- What you should do: Where does the string "diag" appear in the records? Copy each line that holds it.

- Records shown:
--- START ---

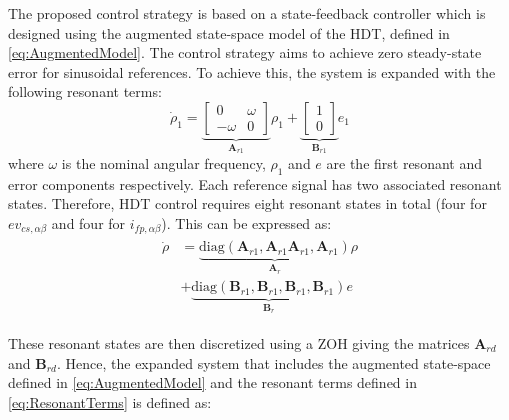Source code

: The proposed control strategy is based on a state-feedback controller which is designed using the augmented state-space model of the HDT, defined in \eqref{eq:AugmentedModel}. The control strategy aims to achieve zero steady-state error for sinusoidal references. To achieve this, the system is expanded with the following resonant terms:
\begin{equation}
    \dot{\rho}_1 = 
    \underbrace{
    \begin{bmatrix}
        0 & \omega \\
        -\omega & 0
    \end{bmatrix}
    }_{\mathbf{A}_{r1}}
    \rho_1 + 
    \underbrace{
    \begin{bmatrix}
        1\\
        0
    \end{bmatrix}
    }_{\mathbf{B}_{r1}}
    e_1
\end{equation}
where $\omega$ is the nominal angular frequency, $\rho_1$ and $e$ are the first resonant and error components respectively. Each reference signal has two associated resonant states. Therefore, HDT control requires eight resonant states in total (four for $ev_{cs,\alpha\beta}$ and four for $i_{fp,\alpha\beta}$). This can be expressed as:
\begin{align}
    \begin{aligned}
        \dot{\rho} &= \underbrace{\text{diag}(\mathbf{A}_{r1}, \mathbf{A}_{r1} \mathbf{A}_{r1}, \mathbf{A}_{r1})}_{\mathbf{A}_{r}}\rho\\
        &+ \underbrace{\text{diag}(\mathbf{B}_{r1}, \mathbf{B}_{r1}, \mathbf{B}_{r1}, \mathbf{B}_{r1})}_{\mathbf{B}_{r}}e\label{eq:ResonantTerms}
    \end{aligned}
\end{align}

These resonant states are then discretized using a ZOH giving the matrices $\mathbf{A}_{rd}$ and $\mathbf{B}_{rd}$. Hence, the expanded system that includes the augmented state-space defined in \eqref{eq:AugmentedModel} and the resonant terms defined in \eqref{eq:ResonantTerms} is defined as:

--- END ---

- Solution to this task:
        \dot{\rho} &= \underbrace{\text{diag}(\mathbf{A}_{r1}, \mathbf{A}_{r1} \mathbf{A}_{r1}, \mathbf{A}_{r1})}_{\mathbf{A}_{r}}\rho\\
        &+ \underbrace{\text{diag}(\mathbf{B}_{r1}, \mathbf{B}_{r1}, \mathbf{B}_{r1}, \mathbf{B}_{r1})}_{\mathbf{B}_{r}}e\label{eq:ResonantTerms}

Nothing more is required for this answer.